Tobacco companies seek deal to end US lawsuits

Click to follow
The US tobacco giants are preparing to negotiate a secret settlement with their government to end a wave of outstanding litigation against the industry.

The impetus for a deal increased last week, with a unilateral settlement by Liggett, maker of the Chesterfield brand, with 22 states that have filed anti-smoking lawsuits.

Tobacco shares have been under pressure for the past year because of the litigation and were hit by renewed selling again on Friday.

Britain's BAT Industries, which owns Brown & William-son, the third biggest US tobacco company, is already spending $100m (pounds 62m) a year on legal fees - a sum matched by the two other majors, Philip Morris and RJR Nabisco.

Liggett, headed by corporate raider Bennett LeBow, is the weakest player in the market, and the big three are unlikely to match its offer - over a quarter of annual profits - without guarantees over further outstanding class actions.

The industry could afford a multi-billion dollar compensation package, however, in return for immunity against any further legal challenges.

The industry has adopted a policy of not commenting on its own internal discussions or those it is holding with the US government, which would need Congress to pass a new law to deliver any deal.

However, analysts are convinced that talks are underway following the steady stream of acceptance by the main players that they would be prepared to agree a deal that was in the best interests of investors.

"The only way a proper settlement can be reached is at federal level and that means going through Congress," said Nyren Scott-Malden, tobacco analyst at brokers Barclays de Zoete Wedd.

"The federal authorities would also like a settlement.
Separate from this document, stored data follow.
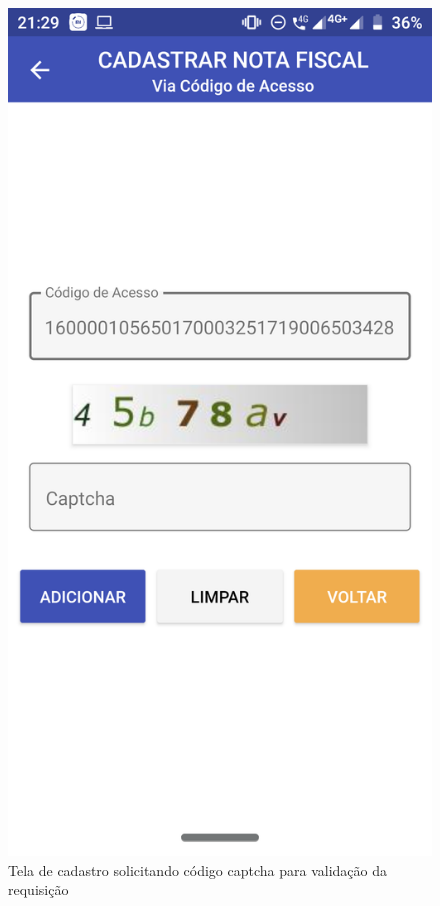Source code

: \newpage
\begin{figure}[h]
    \centering
    \includegraphics[scale=0.15]{tcc/figures/app/app_codigo_acesso_captcha.png}
    \caption{Tela de cadastro solicitando código captcha para validação da requisição}
    \label{appCodigoAcessoCaptchaFig}
\end{figure}


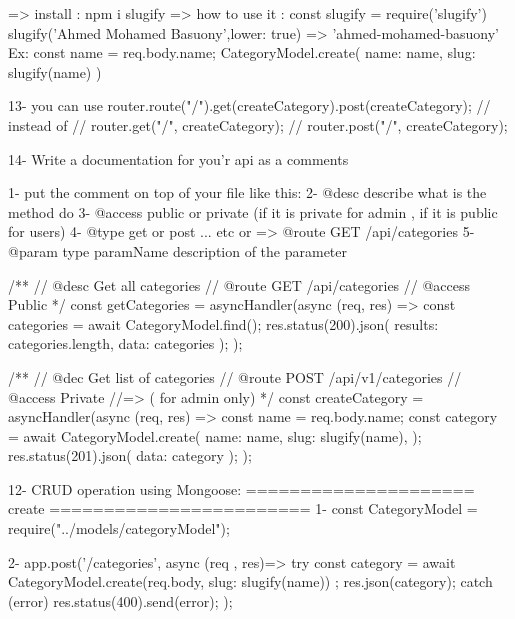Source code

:     => install : npm i slugify 
    => how to use it : 
                        const slugify = require('slugify')
                        slugify('Ahmed Mohamed  Basuony',{lower: true}) 
                         => 'ahmed-mohamed-basuony'
                        Ex:  const name = req.body.name;   
                             CategoryModel.create({ name: name, slug: slugify(name) })


13- you can use 
            router.route("/").get(createCategory).post(createCategory);
            // instead of
            // router.get("/", createCategory);
            // router.post("/", createCategory);



14- Write a documentation for you'r api as a comments

        1- put the comment on top of your file like this:
        2- @desc  describe what is the method do
        3- @access public or private  (if it is private for admin , if it is public for users)
        4- @type get or post ... etc
            or => @route GET /api/categories
        5- @param {type} paramName description of the parameter

                /**
                // @desc Get all categories
                // @route GET /api/categories
                // @access Public
                */
                const getCategories = asyncHandler(async (req, res) => {
                const categories = await CategoryModel.find({});
                res.status(200).json({ results: categories.length, data: categories });
                });
                    
                /**
                // @dec  Get list of categories
                // @route POST /api/v1/categories
                // @access Private       //=> ( for admin only)
                */
                const createCategory = asyncHandler(async (req, res) => {
                const name = req.body.name;
                const category = await CategoryModel.create({
                    name: name,
                    slug: slugify(name),
                });
                res.status(201).json({ data: category });
                });




12- CRUD operation using Mongoose: 
        ===================== create ========================
        1- const CategoryModel = require("../models/categoryModel");

        2- app.post('/categories', async (req , res)=>{
                try {
                    const category = await CategoryModel.create(req.body, slug: slugify(name)) ;
                    res.json(category);
                } catch (error) {
                    res.status(400).send(error);    
                }
        });

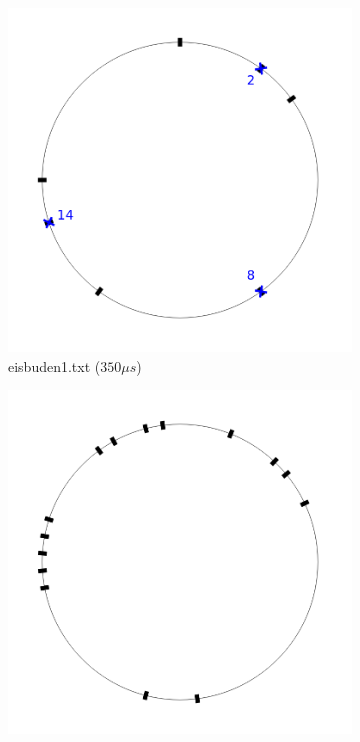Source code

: \documentclass[a4paper,10pt,ngerman,captions=figureheading]{scrartcl}
\newcommand{\imageWidth}{0.3\linewidth}
\begin{document}
\begin{figure}[h!t]
    \centering
    \caption{Stabile Arrangements mit den niedrigsten Eisdielendistanzen der Beispieldateien}
    \label{fig:BWINF_Beispiele}
    \begin{subfigure}[t]{\imageWidth}
        \includegraphics[width=\linewidth]{eisbuden1.png}
        \caption{eisbuden1.txt ($350\mu s$)}
        \label{fig:eisbuden1}
    \end{subfigure}
    \begin{subfigure}[t]{\imageWidth}
        \includegraphics[width=\linewidth]{eisbuden2.png}

\end{subfigure}
\end{figure}
\end{document}
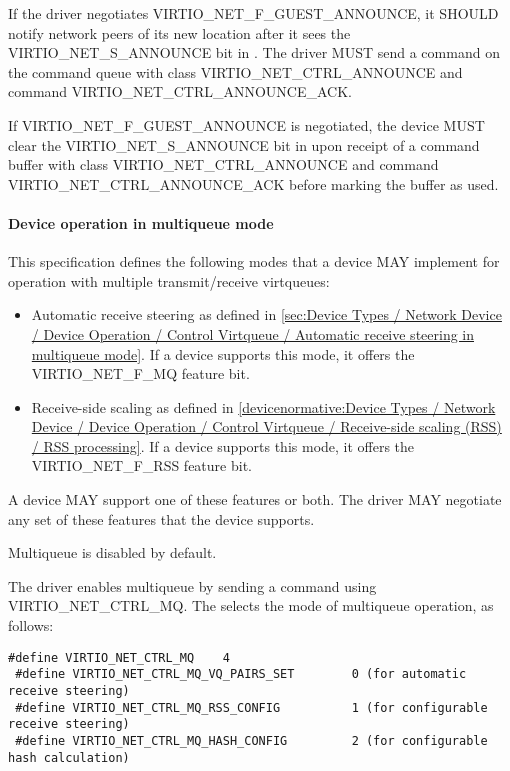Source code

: 
If the driver negotiates VIRTIO_NET_F_GUEST_ANNOUNCE, it SHOULD notify
network peers of its new location after it sees the VIRTIO_NET_S_ANNOUNCE bit
in .  The driver MUST send a command on the command queue
with class VIRTIO_NET_CTRL_ANNOUNCE and command VIRTIO_NET_CTRL_ANNOUNCE_ACK.


If VIRTIO_NET_F_GUEST_ANNOUNCE is negotiated, the device MUST clear the
VIRTIO_NET_S_ANNOUNCE bit in  upon receipt of a command buffer
with class VIRTIO_NET_CTRL_ANNOUNCE and command VIRTIO_NET_CTRL_ANNOUNCE_ACK
before marking the buffer as used.

\paragraph{Device operation in multiqueue mode}\label{sec:Device Types / Network Device / Device Operation / Control Virtqueue / Device operation in multiqueue mode}

This specification defines the following modes that a device MAY implement for operation with multiple transmit/receive virtqueues:
\begin{itemize}
\item Automatic receive steering as defined in \ref{sec:Device Types / Network Device / Device Operation / Control Virtqueue / Automatic receive steering in multiqueue mode}.
 If a device supports this mode, it offers the VIRTIO_NET_F_MQ feature bit.
\item Receive-side scaling as defined in \ref{devicenormative:Device Types / Network Device / Device Operation / Control Virtqueue / Receive-side scaling (RSS) / RSS processing}.
 If a device supports this mode, it offers the VIRTIO_NET_F_RSS feature bit.
\end{itemize}

A device MAY support one of these features or both. The driver MAY negotiate any set of these features that the device supports.

Multiqueue is disabled by default.

The driver enables multiqueue by sending a command using  VIRTIO_NET_CTRL_MQ. The  selects the mode of multiqueue operation, as follows:
\begin{lstlisting}
#define VIRTIO_NET_CTRL_MQ    4
 #define VIRTIO_NET_CTRL_MQ_VQ_PAIRS_SET        0 (for automatic receive steering)
 #define VIRTIO_NET_CTRL_MQ_RSS_CONFIG          1 (for configurable receive steering)
 #define VIRTIO_NET_CTRL_MQ_HASH_CONFIG         2 (for configurable hash calculation)
\end{lstlisting}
There's some delicate dancing going on," he said.

Speculation that a settlement is on the agenda was fuelled by a Philip Morris filing earlier this month with the US Securities and Exchange Commission in which it said it "may enter into discussions with appropriate parties".

However, the company made clear that any negotiations would remain a secret. "Were that (the discussions) to happen, the company would not contemplate making any further comment as to the existence or progress of any such discussions," the company said.

The tobacco industry's recent hiring of two Washington law firms and a political lobbyist have added to the market's conviction that a deal is on the cards.